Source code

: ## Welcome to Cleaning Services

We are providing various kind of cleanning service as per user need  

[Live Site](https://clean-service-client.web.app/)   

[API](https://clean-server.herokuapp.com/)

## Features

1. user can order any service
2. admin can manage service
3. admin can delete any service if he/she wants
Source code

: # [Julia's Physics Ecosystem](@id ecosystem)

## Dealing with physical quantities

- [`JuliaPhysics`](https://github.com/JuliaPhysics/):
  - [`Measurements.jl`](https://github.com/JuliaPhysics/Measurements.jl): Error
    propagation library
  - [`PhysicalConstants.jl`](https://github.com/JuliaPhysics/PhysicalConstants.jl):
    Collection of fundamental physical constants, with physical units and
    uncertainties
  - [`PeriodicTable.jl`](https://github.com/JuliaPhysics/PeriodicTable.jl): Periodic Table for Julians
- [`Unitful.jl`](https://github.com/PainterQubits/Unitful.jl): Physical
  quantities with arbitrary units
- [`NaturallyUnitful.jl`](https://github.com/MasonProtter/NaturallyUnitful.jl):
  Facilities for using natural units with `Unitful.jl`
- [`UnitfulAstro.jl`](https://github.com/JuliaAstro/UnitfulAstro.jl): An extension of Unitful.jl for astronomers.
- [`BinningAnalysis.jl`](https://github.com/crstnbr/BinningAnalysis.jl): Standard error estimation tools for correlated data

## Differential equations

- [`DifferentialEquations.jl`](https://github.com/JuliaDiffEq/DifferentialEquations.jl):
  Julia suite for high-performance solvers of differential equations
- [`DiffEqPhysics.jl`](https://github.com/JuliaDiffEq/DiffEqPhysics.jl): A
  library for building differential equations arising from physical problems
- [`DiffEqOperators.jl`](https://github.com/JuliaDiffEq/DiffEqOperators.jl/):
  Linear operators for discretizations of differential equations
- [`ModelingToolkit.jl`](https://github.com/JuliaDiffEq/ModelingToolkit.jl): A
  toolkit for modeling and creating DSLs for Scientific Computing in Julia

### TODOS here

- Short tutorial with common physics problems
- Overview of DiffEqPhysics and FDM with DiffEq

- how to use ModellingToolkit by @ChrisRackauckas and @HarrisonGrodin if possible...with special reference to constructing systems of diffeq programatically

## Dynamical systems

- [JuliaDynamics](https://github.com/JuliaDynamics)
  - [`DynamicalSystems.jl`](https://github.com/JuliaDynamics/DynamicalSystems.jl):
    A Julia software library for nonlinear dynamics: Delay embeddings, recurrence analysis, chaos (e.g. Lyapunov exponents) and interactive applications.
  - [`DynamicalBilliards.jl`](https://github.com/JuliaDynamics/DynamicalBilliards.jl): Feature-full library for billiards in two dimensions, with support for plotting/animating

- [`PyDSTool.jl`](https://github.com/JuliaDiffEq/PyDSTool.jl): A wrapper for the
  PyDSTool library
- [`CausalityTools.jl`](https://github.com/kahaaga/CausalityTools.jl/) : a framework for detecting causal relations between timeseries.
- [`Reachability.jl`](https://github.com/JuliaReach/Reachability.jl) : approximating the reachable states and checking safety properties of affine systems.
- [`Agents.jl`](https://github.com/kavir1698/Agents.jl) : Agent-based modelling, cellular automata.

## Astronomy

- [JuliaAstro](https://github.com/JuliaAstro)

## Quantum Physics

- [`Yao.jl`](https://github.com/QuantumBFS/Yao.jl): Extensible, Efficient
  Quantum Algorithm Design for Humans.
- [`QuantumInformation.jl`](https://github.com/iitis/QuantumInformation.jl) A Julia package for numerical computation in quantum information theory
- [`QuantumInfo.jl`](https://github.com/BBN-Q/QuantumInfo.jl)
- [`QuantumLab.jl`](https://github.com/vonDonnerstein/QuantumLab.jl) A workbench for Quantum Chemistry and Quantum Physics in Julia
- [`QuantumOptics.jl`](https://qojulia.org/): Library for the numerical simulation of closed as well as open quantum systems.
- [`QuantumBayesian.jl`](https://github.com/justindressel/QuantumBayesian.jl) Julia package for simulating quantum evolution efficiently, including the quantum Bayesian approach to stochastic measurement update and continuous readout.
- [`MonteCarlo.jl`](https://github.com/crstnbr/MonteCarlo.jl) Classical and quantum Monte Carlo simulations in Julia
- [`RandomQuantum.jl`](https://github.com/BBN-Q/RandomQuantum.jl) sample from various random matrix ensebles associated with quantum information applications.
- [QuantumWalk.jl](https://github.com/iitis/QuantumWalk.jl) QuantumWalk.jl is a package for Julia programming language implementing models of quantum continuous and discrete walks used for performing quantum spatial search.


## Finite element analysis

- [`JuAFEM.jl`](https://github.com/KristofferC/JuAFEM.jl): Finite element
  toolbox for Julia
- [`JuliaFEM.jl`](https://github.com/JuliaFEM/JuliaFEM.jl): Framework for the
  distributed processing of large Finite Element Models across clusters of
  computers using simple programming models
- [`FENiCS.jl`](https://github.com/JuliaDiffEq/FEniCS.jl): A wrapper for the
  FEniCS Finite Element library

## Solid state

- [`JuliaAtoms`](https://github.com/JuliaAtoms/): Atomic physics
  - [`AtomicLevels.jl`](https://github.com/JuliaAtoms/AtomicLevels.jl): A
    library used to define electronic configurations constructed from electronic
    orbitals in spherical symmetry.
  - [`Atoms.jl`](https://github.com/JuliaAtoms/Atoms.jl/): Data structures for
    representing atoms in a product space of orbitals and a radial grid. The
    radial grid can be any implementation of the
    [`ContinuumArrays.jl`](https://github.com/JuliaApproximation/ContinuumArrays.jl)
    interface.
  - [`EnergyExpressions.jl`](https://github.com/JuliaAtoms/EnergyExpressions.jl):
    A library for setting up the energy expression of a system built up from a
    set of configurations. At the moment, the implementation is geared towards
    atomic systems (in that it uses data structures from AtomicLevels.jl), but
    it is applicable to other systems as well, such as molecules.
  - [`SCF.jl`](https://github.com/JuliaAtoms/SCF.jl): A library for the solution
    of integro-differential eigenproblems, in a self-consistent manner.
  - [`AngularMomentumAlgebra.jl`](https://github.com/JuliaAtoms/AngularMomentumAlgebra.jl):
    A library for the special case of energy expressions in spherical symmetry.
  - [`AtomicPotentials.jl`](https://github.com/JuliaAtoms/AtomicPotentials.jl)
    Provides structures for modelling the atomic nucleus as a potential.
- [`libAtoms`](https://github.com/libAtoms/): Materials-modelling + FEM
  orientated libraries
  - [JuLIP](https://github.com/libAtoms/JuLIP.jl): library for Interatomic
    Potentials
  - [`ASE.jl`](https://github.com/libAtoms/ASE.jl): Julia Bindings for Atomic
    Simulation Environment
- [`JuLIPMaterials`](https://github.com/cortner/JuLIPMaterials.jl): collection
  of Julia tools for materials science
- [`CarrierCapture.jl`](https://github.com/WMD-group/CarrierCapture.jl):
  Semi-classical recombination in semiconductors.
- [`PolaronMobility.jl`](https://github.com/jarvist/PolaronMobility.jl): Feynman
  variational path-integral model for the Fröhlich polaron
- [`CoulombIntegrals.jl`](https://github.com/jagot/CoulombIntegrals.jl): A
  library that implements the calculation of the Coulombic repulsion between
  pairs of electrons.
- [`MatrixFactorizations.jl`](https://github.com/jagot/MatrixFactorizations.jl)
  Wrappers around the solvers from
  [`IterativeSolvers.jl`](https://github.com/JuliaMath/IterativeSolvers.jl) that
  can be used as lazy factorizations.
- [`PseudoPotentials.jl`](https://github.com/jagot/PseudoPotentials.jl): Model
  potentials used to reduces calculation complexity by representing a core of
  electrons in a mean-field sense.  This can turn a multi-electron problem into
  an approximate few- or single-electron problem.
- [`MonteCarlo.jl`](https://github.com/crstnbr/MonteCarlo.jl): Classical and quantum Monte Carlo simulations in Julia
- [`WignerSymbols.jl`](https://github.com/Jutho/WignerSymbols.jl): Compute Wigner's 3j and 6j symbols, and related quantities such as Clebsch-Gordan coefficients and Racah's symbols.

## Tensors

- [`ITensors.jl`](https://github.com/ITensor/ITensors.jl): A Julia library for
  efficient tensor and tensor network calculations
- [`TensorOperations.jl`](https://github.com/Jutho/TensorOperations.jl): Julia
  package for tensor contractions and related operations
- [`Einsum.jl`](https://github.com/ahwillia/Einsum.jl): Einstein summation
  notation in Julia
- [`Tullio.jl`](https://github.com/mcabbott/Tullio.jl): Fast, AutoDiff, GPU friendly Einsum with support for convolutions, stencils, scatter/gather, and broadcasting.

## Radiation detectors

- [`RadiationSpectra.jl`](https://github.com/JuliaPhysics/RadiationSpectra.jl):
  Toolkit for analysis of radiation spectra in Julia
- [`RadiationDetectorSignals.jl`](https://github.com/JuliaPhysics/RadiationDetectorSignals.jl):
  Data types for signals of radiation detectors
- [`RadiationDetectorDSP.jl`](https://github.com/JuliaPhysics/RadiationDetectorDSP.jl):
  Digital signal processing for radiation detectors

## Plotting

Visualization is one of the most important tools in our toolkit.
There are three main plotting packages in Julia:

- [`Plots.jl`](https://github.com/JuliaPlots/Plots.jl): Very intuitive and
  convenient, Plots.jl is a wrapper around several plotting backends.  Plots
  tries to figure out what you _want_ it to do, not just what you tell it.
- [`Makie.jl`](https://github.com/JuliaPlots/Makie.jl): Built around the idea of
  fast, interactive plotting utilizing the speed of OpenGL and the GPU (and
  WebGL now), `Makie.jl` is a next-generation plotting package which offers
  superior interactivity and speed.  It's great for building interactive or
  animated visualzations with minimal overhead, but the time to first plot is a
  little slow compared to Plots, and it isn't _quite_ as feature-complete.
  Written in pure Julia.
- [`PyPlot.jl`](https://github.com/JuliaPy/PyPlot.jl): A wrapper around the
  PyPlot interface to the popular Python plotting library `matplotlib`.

PROBLEM REQUIREMENTS: Out of the material above, gather each line where "units" appears.

PROBLEM SOLUTION:
    Collection of fundamental physical constants, with physical units and
  quantities with arbitrary units
  Facilities for using natural units with `Unitful.jl`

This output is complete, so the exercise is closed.